- [YOUR OBJECTIVE] Reproduce every entry below exactly, minus the pictures.

- [DATA SUPPLIED]
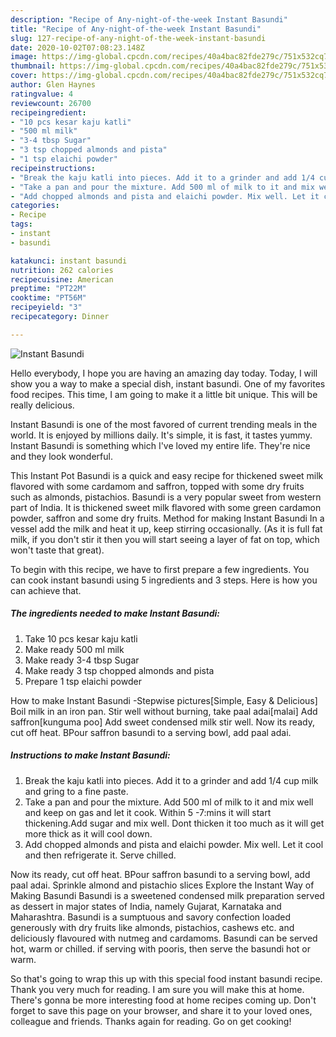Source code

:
 ```yaml
---
description: "Recipe of Any-night-of-the-week Instant Basundi"
title: "Recipe of Any-night-of-the-week Instant Basundi"
slug: 127-recipe-of-any-night-of-the-week-instant-basundi
date: 2020-10-02T07:08:23.148Z
image: https://img-global.cpcdn.com/recipes/40a4bac82fde279c/751x532cq70/instant-basundi-recipe-main-photo.jpg
thumbnail: https://img-global.cpcdn.com/recipes/40a4bac82fde279c/751x532cq70/instant-basundi-recipe-main-photo.jpg
cover: https://img-global.cpcdn.com/recipes/40a4bac82fde279c/751x532cq70/instant-basundi-recipe-main-photo.jpg
author: Glen Haynes
ratingvalue: 4
reviewcount: 26700
recipeingredient:
- "10 pcs kesar kaju katli"
- "500 ml milk"
- "3-4 tbsp Sugar"
- "3 tsp chopped almonds and pista"
- "1 tsp elaichi powder"
recipeinstructions:
- "Break the kaju katli into pieces. Add it to a grinder and add 1/4 cup milk and gring to a fine paste."
- "Take a pan and pour the mixture. Add 500 ml of milk to it and mix well and keep on gas and let it cook. Within 5 -7:mins it will start thickening.Add sugar and mix well. Dont thicken it too much as it will get more thick as it will cool down."
- "Add chopped almonds and pista and elaichi powder. Mix well. Let it cool and then refrigerate it. Serve chilled."
categories:
- Recipe
tags:
- instant
- basundi

katakunci: instant basundi 
nutrition: 262 calories
recipecuisine: American
preptime: "PT22M"
cooktime: "PT56M"
recipeyield: "3"
recipecategory: Dinner

---
```



![Instant Basundi](https://img-global.cpcdn.com/recipes/40a4bac82fde279c/751x532cq70/instant-basundi-recipe-main-photo.jpg)

Hello everybody, I hope you are having an amazing day today. Today, I will show you a way to make a special dish, instant basundi. One of my favorites food recipes. This time, I am going to make it a little bit unique. This will be really delicious.

Instant Basundi is one of the most favored of current trending meals in the world. It is enjoyed by millions daily. It's simple, it is fast, it tastes yummy. Instant Basundi is something which I've loved my entire life. They're nice and they look wonderful.

This Instant Pot Basundi is a quick and easy recipe for thickened sweet milk flavored with some cardamom and saffron, topped with some dry fruits such as almonds, pistachios. Basundi is a very popular sweet from western part of India. It is thickened sweet milk flavored with some green cardamon powder, saffron and some dry fruits. Method for making Instant Basundi In a vessel add the milk and heat it up, keep stirring occasionally. (As it is full fat milk, if you don&#39;t stir it then you will start seeing a layer of fat on top, which won&#39;t taste that great).


To begin with this recipe, we have to first prepare a few ingredients. You can cook instant basundi using 5 ingredients and 3 steps. Here is how you can achieve that.

<!--inarticleads1-->

##### The ingredients needed to make Instant Basundi:

1. Take 10 pcs kesar kaju katli
1. Make ready 500 ml milk
1. Make ready 3-4 tbsp Sugar
1. Make ready 3 tsp chopped almonds and pista
1. Prepare 1 tsp elaichi powder


How to make Instant Basundi -Stepwise pictures[Simple, Easy &amp; Delicious] Boil milk in an iron pan. Stir well without burning, take paal adai[malai] Add saffron[kunguma poo] Add sweet condensed milk stir well. Now its ready, cut off heat. BPour saffron basundi to a serving bowl, add paal adai. 

<!--inarticleads2-->

##### Instructions to make Instant Basundi:

1. Break the kaju katli into pieces. Add it to a grinder and add 1/4 cup milk and gring to a fine paste.
1. Take a pan and pour the mixture. Add 500 ml of milk to it and mix well and keep on gas and let it cook. Within 5 -7:mins it will start thickening.Add sugar and mix well. Dont thicken it too much as it will get more thick as it will cool down.
1. Add chopped almonds and pista and elaichi powder. Mix well. Let it cool and then refrigerate it. Serve chilled.


Now its ready, cut off heat. BPour saffron basundi to a serving bowl, add paal adai. Sprinkle almond and pistachio slices Explore the Instant Way of Making Basundi Basundi is a sweetened condensed milk preparation served as dessert in major states of India, namely Gujarat, Karnataka and Maharashtra. Basundi is a sumptuous and savory confection loaded generously with dry fruits like almonds, pistachios, cashews etc. and deliciously flavoured with nutmeg and cardamoms. Basundi can be served hot, warm or chilled. if serving with pooris, then serve the basundi hot or warm. 

So that's going to wrap this up with this special food instant basundi recipe. Thank you very much for reading. I am sure you will make this at home. There's gonna be more interesting food at home recipes coming up. Don't forget to save this page on your browser, and share it to your loved ones, colleague and friends. Thanks again for reading. Go on get cooking!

- [SOLUTION TO THIS TASK]
Source code

:
 ```yaml
---
description: "Recipe of Any-night-of-the-week Instant Basundi"
title: "Recipe of Any-night-of-the-week Instant Basundi"
slug: 127-recipe-of-any-night-of-the-week-instant-basundi
date: 2020-10-02T07:08:23.148Z
image: https://img-global.cpcdn.com/recipes/40a4bac82fde279c/751x532cq70/instant-basundi-recipe-main-photo.jpg
thumbnail: https://img-global.cpcdn.com/recipes/40a4bac82fde279c/751x532cq70/instant-basundi-recipe-main-photo.jpg
cover: https://img-global.cpcdn.com/recipes/40a4bac82fde279c/751x532cq70/instant-basundi-recipe-main-photo.jpg
author: Glen Haynes
ratingvalue: 4
reviewcount: 26700
recipeingredient:
- "10 pcs kesar kaju katli"
- "500 ml milk"
- "3-4 tbsp Sugar"
- "3 tsp chopped almonds and pista"
- "1 tsp elaichi powder"
recipeinstructions:
- "Break the kaju katli into pieces. Add it to a grinder and add 1/4 cup milk and gring to a fine paste."
- "Take a pan and pour the mixture. Add 500 ml of milk to it and mix well and keep on gas and let it cook. Within 5 -7:mins it will start thickening.Add sugar and mix well. Dont thicken it too much as it will get more thick as it will cool down."
- "Add chopped almonds and pista and elaichi powder. Mix well. Let it cool and then refrigerate it. Serve chilled."
categories:
- Recipe
tags:
- instant
- basundi

katakunci: instant basundi 
nutrition: 262 calories
recipecuisine: American
preptime: "PT22M"
cooktime: "PT56M"
recipeyield: "3"
recipecategory: Dinner

---
```



![Instant Basundi](https://img-global.cpcdn.com/recipes/40a4bac82fde279c/751x532cq70/instant-basundi-recipe-main-photo.jpg)

Hello everybody, I hope you are having an amazing day today. Today, I will show you a way to make a special dish, instant basundi. One of my favorites food recipes. This time, I am going to make it a little bit unique. This will be really delicious.

Instant Basundi is one of the most favored of current trending meals in the world. It is enjoyed by millions daily. It's simple, it is fast, it tastes yummy. Instant Basundi is something which I've loved my entire life. They're nice and they look wonderful.

This Instant Pot Basundi is a quick and easy recipe for thickened sweet milk flavored with some cardamom and saffron, topped with some dry fruits such as almonds, pistachios. Basundi is a very popular sweet from western part of India. It is thickened sweet milk flavored with some green cardamon powder, saffron and some dry fruits. Method for making Instant Basundi In a vessel add the milk and heat it up, keep stirring occasionally. (As it is full fat milk, if you don&#39;t stir it then you will start seeing a layer of fat on top, which won&#39;t taste that great).


To begin with this recipe, we have to first prepare a few ingredients. You can cook instant basundi using 5 ingredients and 3 steps. Here is how you can achieve that.

<!--inarticleads1-->

##### The ingredients needed to make Instant Basundi:

1. Take 10 pcs kesar kaju katli
1. Make ready 500 ml milk
1. Make ready 3-4 tbsp Sugar
1. Make ready 3 tsp chopped almonds and pista
1. Prepare 1 tsp elaichi powder


How to make Instant Basundi -Stepwise pictures[Simple, Easy &amp; Delicious] Boil milk in an iron pan. Stir well without burning, take paal adai[malai] Add saffron[kunguma poo] Add sweet condensed milk stir well. Now its ready, cut off heat. BPour saffron basundi to a serving bowl, add paal adai. 

<!--inarticleads2-->

##### Instructions to make Instant Basundi:

1. Break the kaju katli into pieces. Add it to a grinder and add 1/4 cup milk and gring to a fine paste.
1. Take a pan and pour the mixture. Add 500 ml of milk to it and mix well and keep on gas and let it cook. Within 5 -7:mins it will start thickening.Add sugar and mix well. Dont thicken it too much as it will get more thick as it will cool down.
1. Add chopped almonds and pista and elaichi powder. Mix well. Let it cool and then refrigerate it. Serve chilled.


Now its ready, cut off heat. BPour saffron basundi to a serving bowl, add paal adai. Sprinkle almond and pistachio slices Explore the Instant Way of Making Basundi Basundi is a sweetened condensed milk preparation served as dessert in major states of India, namely Gujarat, Karnataka and Maharashtra. Basundi is a sumptuous and savory confection loaded generously with dry fruits like almonds, pistachios, cashews etc. and deliciously flavoured with nutmeg and cardamoms. Basundi can be served hot, warm or chilled. if serving with pooris, then serve the basundi hot or warm. 

So that's going to wrap this up with this special food instant basundi recipe. Thank you very much for reading. I am sure you will make this at home. There's gonna be more interesting food at home recipes coming up. Don't forget to save this page on your browser, and share it to your loved ones, colleague and friends. Thanks again for reading. Go on get cooking!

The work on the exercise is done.